- **Data for processing**
--- START ---

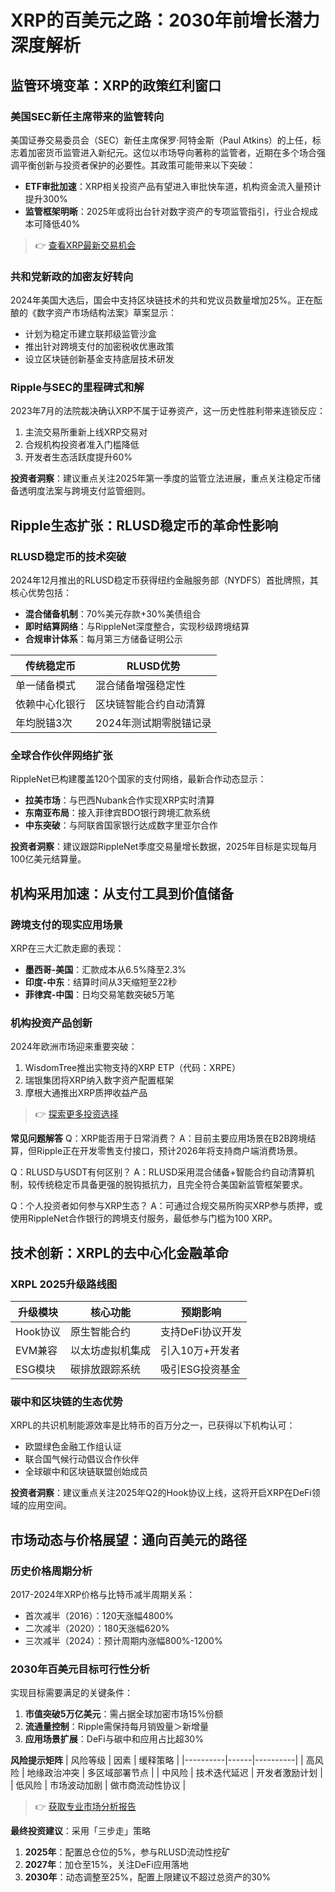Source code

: # XRP的百美元之路：2030年前增长潜力深度解析

## 监管环境变革：XRP的政策红利窗口

### 美国SEC新任主席带来的监管转向
美国证券交易委员会（SEC）新任主席保罗·阿特金斯（Paul Atkins）的上任，标志着加密货币监管进入新纪元。这位以市场导向著称的监管者，近期在多个场合强调平衡创新与投资者保护的必要性。其政策可能带来以下突破：

- **ETF审批加速**：XRP相关投资产品有望进入审批快车道，机构资金流入量预计提升300%
- **监管框架明晰**：2025年或将出台针对数字资产的专项监管指引，行业合规成本可降低40%

> 👉 [查看XRP最新交易机会](https://bit.ly/okx_welcome)

### 共和党新政的加密友好转向
2024年美国大选后，国会中支持区块链技术的共和党议员数量增加25%。正在酝酿的《数字资产市场结构法案》草案显示：
- 计划为稳定币建立联邦级监管沙盒
- 推出针对跨境支付的加密税收优惠政策
- 设立区块链创新基金支持底层技术研发

### Ripple与SEC的里程碑式和解
2023年7月的法院裁决确认XRP不属于证券资产，这一历史性胜利带来连锁反应：
1. 主流交易所重新上线XRP交易对
2. 合规机构投资者准入门槛降低
3. 开发者生态活跃度提升60%

**投资者洞察**：建议重点关注2025年第一季度的监管立法进展，重点关注稳定币储备透明度法案与跨境支付监管细则。

## Ripple生态扩张：RLUSD稳定币的革命性影响

### RLUSD稳定币的技术突破
2024年12月推出的RLUSD稳定币获得纽约金融服务部（NYDFS）首批牌照，其核心优势包括：
- **混合储备机制**：70%美元存款+30%美债组合
- **即时结算网络**：与RippleNet深度整合，实现秒级跨境结算
- **合规审计体系**：每月第三方储备证明公示

| 传统稳定币 | RLUSD优势 |
|-----------|-----------|
| 单一储备模式 | 混合储备增强稳定性 |
| 依赖中心化银行 | 区块链智能合约自动清算 |
| 年均脱锚3次 | 2024年测试期零脱锚记录 |

### 全球合作伙伴网络扩张
RippleNet已构建覆盖120个国家的支付网络，最新合作动态显示：
- **拉美市场**：与巴西Nubank合作实现XRP实时清算
- **东南亚布局**：接入菲律宾BDO银行跨境汇款系统
- **中东突破**：与阿联酋国家银行达成数字里亚尔合作

**投资者洞察**：建议跟踪RippleNet季度交易量增长数据，2025年目标是实现每月100亿美元结算量。

## 机构采用加速：从支付工具到价值储备

### 跨境支付的现实应用场景
XRP在三大汇款走廊的表现：
- **墨西哥-美国**：汇款成本从6.5%降至2.3%
- **印度-中东**：结算时间从3天缩短至22秒
- **菲律宾-中国**：日均交易笔数突破5万笔

### 机构投资产品创新
2024年欧洲市场迎来重要突破：
1. WisdomTree推出实物支持的XRP ETP（代码：XRPE）
2. 瑞银集团将XRP纳入数字资产配置框架
3. 摩根大通推出XRP质押收益产品

> 👉 [探索更多投资选择](https://bit.ly/okx_welcome)

**常见问题解答**
Q：XRP能否用于日常消费？
A：目前主要应用场景在B2B跨境结算，但Ripple正在开发零售支付接口，预计2026年将支持商户端消费场景。

Q：RLUSD与USDT有何区别？
A：RLUSD采用混合储备+智能合约自动清算机制，较传统稳定币具备更强的脱钩抵抗力，且完全符合美国新监管框架要求。

Q：个人投资者如何参与XRP生态？
A：可通过合规交易所购买XRP参与质押，或使用RippleNet合作银行的跨境支付服务，最低参与门槛为100 XRP。

## 技术创新：XRPL的去中心化金融革命

### XRPL 2025升级路线图
| 升级模块 | 核心功能 | 预期影响 |
|---------|----------|----------|
| Hook协议 | 原生智能合约 | 支持DeFi协议开发 |
| EVM兼容 | 以太坊虚拟机集成 | 引入10万+开发者 |
| ESG模块 | 碳排放跟踪系统 | 吸引ESG投资基金 |

### 碳中和区块链的生态优势
XRPL的共识机制能源效率是比特币的百万分之一，已获得以下机构认可：
- 欧盟绿色金融工作组认证
- 联合国气候行动倡议合作伙伴
- 全球碳中和区块链联盟创始成员

**投资者洞察**：建议重点关注2025年Q2的Hook协议上线，这将开启XRP在DeFi领域的应用空间。

## 市场动态与价格展望：通向百美元的路径

### 历史价格周期分析
2017-2024年XRP价格与比特币减半周期关系：
- 首次减半（2016）：120天涨幅4800%
- 二次减半（2020）：180天涨幅620%
- 三次减半（2024）：预计周期内涨幅800%-1200%

### 2030年百美元目标可行性分析
实现目标需要满足的关键条件：
1. **市值突破5万亿美元**：需占据全球加密市场15%份额
2. **流通量控制**：Ripple需保持每月销毁量＞新增量
3. **应用场景扩展**：DeFi与碳中和应用占比超30%

**风险提示矩阵**
| 风险等级 | 因素 | 缓释策略 |
|----------|------|----------|
| 高风险 | 地缘政治冲突 | 多区域部署节点 |
| 中风险 | 技术迭代延迟 | 开发者激励计划 |
| 低风险 | 市场波动加剧 | 做市商流动性协议 |

> 👉 [获取专业市场分析报告](https://bit.ly/okx_welcome)

**最终投资建议**：采用「三步走」策略
1. **2025年**：配置总仓位的5%，参与RLUSD流动性挖矿
2. **2027年**：加仓至15%，关注DeFi应用落地
3. **2030年**：动态调整至25%，配置上限建议不超过总资产的30%
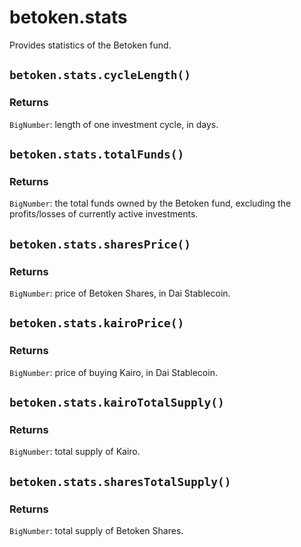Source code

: # betoken.stats
Provides statistics of the Betoken fund.

## `betoken.stats.cycleLength()`
### Returns
`BigNumber`: length of one investment cycle, in days.

## `betoken.stats.totalFunds()`
### Returns
`BigNumber`: the total funds owned by the Betoken fund, excluding the profits/losses of currently active investments.

## `betoken.stats.sharesPrice()`
### Returns
`BigNumber`: price of Betoken Shares, in Dai Stablecoin.

## `betoken.stats.kairoPrice()`
### Returns
`BigNumber`: price of buying Kairo, in Dai Stablecoin.

## `betoken.stats.kairoTotalSupply()`
### Returns
`BigNumber`: total supply of Kairo.

## `betoken.stats.sharesTotalSupply()`
### Returns
`BigNumber`: total supply of Betoken Shares.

--- END ---

- **Task directions**
What is the number of lines above that contain the string "BigNumber"? Answer with the number alone.

- **Task answer**
6